Exposição Andrea Vitali / Temperance
Se pensarmos que cada carta age na estrutura interna do tarot com suas próprias qualidades, a Temperança nutre toda carta que a circunda - mistura significados de outras imagens em si mesma, da mesma forma que o Mago pode acionar em cada arcano a força individual dos naipes (não tem o prestidigitador sob seu controle as moedas, as taças, os bastões e a espada? Mas o mago é um bricoleur, mistura elementos heteróclitos e nos dá a imagem composta – um mosaico).
Sophrosyne. Moderação. Calma. Sedação - são palavras contidas na Temperança. Mas o poder do arcano XIV no Tarot, comparado com a antiga imagem da virtude que porta o freio nos livros de Iconologia, é maior: pode colorir com guache delicado o que está demasiado pálido. Salgar levemente o insosso. Apimentar a substância sem graça. Sempre na medida certa. Como em Água para Chocolate.
Nenhum relacionamento se fixa, em sua perene mutabilidade, sem o poder do Anjo que Tempera. O Enamorado desconhece seu poder, ainda não chegou lá, é neófito, candidato. A flecha de Cupido acabou de tocar seu coração. Nas cartas da Escola Francesa vemos um homem entre duas mulheres, uma loira e outra morena - o protagonista em situação de impasse. A carta é comumente interpretada desta forma. Mas se tomarmos a “mulher morena” como um sacerdote, a situação muda de figura. Assim como nas imagens da Escola Inglesa, temos a cena de um casamento.
Seja como for, o Enamorado fala de um começo, de surpresas. A ligação entre o homem e a mulher está se dando, repleta de encantamento e esperança. O casal ainda não conhece o amálgama, com suas dores e delícias. A verdadeira Aliança Interna. A carta do Sol, terceira imagem da tríade dos relacionamentos no Tarot, representa o desfrute momentâneo que só é possível a partir da ação contínua da Temperança. Sem ela, não existe amor.

Altered Tarot / Temperance
A Temperança rege os processos de envolvimento, o orvalho íntimo, a saliva que se mistura, os sucos, o suor compartilhado. O mesmo cheiro. Quase o mesmo gosto. Íntimas suculências. Como em Água para Chocolate - feitos um para o outro.
Os filmes românticos e seus finais previsíveis apresentam, não raro, o Enamorado em ação. A felicidade conquistada é o Sol. Não nos convencem porque sabemos que algo ali está suprimido, a maior parte da mistura. É na Temperança que acontece a Alquimia Amorosa. Se a alma gêmea existe, é impossível viver ao seu lado sem a ação do anjo que tempera.
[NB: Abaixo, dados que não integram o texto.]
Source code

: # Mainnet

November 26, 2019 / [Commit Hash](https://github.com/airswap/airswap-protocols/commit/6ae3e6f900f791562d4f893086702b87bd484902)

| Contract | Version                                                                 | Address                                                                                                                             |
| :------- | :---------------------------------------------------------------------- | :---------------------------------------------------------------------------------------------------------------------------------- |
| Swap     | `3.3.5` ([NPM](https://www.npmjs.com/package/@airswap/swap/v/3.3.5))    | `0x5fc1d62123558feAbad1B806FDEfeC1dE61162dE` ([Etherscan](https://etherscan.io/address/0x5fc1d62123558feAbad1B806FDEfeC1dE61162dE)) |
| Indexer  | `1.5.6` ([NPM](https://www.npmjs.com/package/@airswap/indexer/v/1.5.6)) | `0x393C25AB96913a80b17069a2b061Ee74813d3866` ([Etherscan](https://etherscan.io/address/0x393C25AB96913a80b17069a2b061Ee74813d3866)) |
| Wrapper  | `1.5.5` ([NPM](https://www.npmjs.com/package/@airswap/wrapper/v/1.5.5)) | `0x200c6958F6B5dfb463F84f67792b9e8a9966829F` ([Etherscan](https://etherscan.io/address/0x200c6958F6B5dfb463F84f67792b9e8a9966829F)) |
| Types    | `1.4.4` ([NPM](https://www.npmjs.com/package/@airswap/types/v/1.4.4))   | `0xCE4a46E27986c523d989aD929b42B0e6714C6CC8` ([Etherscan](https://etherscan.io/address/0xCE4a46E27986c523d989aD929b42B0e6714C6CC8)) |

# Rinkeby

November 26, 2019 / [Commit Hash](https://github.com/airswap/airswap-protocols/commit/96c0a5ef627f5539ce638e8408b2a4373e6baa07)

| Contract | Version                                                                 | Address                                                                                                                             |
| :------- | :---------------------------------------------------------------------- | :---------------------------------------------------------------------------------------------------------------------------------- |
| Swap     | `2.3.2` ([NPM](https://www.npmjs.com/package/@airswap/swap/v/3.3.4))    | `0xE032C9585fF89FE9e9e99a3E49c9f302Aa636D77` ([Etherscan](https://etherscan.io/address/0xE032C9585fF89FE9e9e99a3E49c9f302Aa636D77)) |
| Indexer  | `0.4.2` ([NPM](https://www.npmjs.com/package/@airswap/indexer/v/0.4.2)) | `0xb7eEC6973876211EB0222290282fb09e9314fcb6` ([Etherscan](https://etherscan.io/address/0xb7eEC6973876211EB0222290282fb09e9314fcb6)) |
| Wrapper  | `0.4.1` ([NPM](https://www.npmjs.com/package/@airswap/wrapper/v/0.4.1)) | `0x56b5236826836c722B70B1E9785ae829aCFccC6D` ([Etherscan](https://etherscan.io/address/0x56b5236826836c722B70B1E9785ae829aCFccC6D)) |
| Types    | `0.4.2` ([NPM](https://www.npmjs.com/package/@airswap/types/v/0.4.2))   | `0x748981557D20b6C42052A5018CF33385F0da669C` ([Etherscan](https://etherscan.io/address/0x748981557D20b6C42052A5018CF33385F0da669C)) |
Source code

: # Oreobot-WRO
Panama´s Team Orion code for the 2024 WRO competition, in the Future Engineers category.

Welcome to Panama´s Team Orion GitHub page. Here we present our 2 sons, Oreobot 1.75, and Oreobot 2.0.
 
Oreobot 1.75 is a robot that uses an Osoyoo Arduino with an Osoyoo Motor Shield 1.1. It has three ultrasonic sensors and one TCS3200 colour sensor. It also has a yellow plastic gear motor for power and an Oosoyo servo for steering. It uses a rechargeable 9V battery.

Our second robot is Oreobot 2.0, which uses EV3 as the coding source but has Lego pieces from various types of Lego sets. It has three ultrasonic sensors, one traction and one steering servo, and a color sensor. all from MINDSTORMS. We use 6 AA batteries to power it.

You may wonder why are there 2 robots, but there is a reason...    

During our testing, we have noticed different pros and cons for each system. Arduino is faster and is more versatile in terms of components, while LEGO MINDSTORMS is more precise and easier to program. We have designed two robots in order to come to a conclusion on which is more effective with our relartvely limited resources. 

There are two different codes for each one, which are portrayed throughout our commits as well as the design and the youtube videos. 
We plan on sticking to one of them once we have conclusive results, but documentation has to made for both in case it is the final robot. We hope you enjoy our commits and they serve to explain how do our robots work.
Os relacionamentos que se partem, é aí que se perdem. Na sutil arte da mistura faltaram elementos necessários, ou ainda, a calma daquela que, delicadamente, transforma pedra em ouro.
Se a Temperança é traduzida por moderação, seus efeitos podem ser bombásticos. O anjo apenas olha – Como em Água para Chocolate, é possível assistir a magia operada pelo alimento. A gula de quem sorve, engole, sob o olhar arguto do cozinheiro. Ninguém cozinha bêbado com bons resultados.
Ao lado do Diabo, arcano XV, a Temperança é tradução da febre que avassala. Temperar não é apenas reter. Refrear.
Se observarmos bem as taças, é notória a impossibilidade física no fluxo das águas. O anjo manobra ânforas mágicas. E plasma, no seu interior, gosto, cheiro, tato, olhar. Refresca e amorna. Esfria e aquece. Trabalha com o que é essencial, vertendo seiva em seiva, incorporando, envolvendo, aglutinando.
Reversibilidade. Colaboração e contato.
Harmonia.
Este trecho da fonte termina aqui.